START Source material
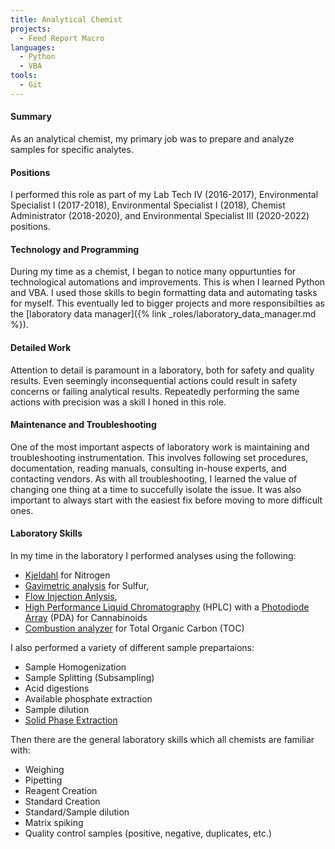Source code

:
 ```yaml
---
title: Analytical Chemist
projects:
  - Feed Report Macro
languages:
  - Python
  - VBA
tools:
  - Git
---
```


#### Summary
As an analytical chemist, my primary job was to prepare and analyze 
samples for specific analytes.

#### Positions
I performed this role as part of my Lab Tech IV (2016-2017), 
Environmental Specialist I (2017-2018), Environmental Specialist I (2018), 
Chemist Administrator (2018-2020), and Environmental Specialist III (2020-2022) positions.

#### Technology and Programming
During my time as a chemist, I began to notice many oppurtunties for 
technological automations and improvements. This is when I learned 
Python and VBA. I used those skills to begin formatting data and 
automating tasks for myself. This eventually led to bigger 
projects and more responsibilties as the [laboratory data manager]({% link _roles/laboratory_data_manager.md %}).

#### Detailed Work
Attention to detail is paramount in a laboratory, both for safety and 
quality results. Even seemingly inconsequential actions could result in 
safety concerns or failing analytical results. Repeatedly performing 
the same actions with precision was a skill I honed in this role.

#### Maintenance and Troubleshooting
One of the most important aspects of laboratory work is maintaining and 
troubleshooting instrumentation. This involves following set procedures, 
documentation, reading manuals, consulting in-house experts, and 
contacting vendors. As with all troubleshooting, I learned the 
value of changing one thing at a time to succefully isolate the issue. It was 
also important to always start with the easiest fix before moving to more difficult ones.

#### Laboratory Skills
In my time in the laboratory I performed analyses using the following:
- [Kjeldahl](https://en.wikipedia.org/wiki/Kjeldahl_method) for Nitrogen 
- [Gavimetric analysis](https://en.wikipedia.org/wiki/Gravimetric_analysis) for Sulfur, 
- [Flow Injection Anlysis](https://en.wikipedia.org/wiki/Flow_injection_analysis), 
- [High Performance Liquid Chromatography](https://en.wikipedia.org/wiki/High-performance_liquid_chromatography) (HPLC) with a 
[Photodiode Array](https://en.wikipedia.org/wiki/Photodiode) (PDA) for Cannabinoids
- [Combustion analyzer](https://en.wikipedia.org/wiki/Combustion_analysis) for Total Organic Carbon (TOC)

I also performed a variety of different sample prepartaions:
- Sample Homogenization
- Sample Splitting (Subsampling)
- Acid digestions
- Available phosphate extraction
- Sample dilution
- [Solid Phase Extraction](https://en.wikipedia.org/wiki/Solid-phase_extraction)

Then there are the general laboratory skills which all chemists are familiar with:
- Weighing
- Pipetting
- Reagent Creation
- Standard Creation
- Standard/Sample dilution
- Matrix spiking
- Quality control samples (positive, negative, duplicates, etc.)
END Source material
■ What you are asked to do
A single figure answers this: how many lines of the material hold "also".

■ Your solution
2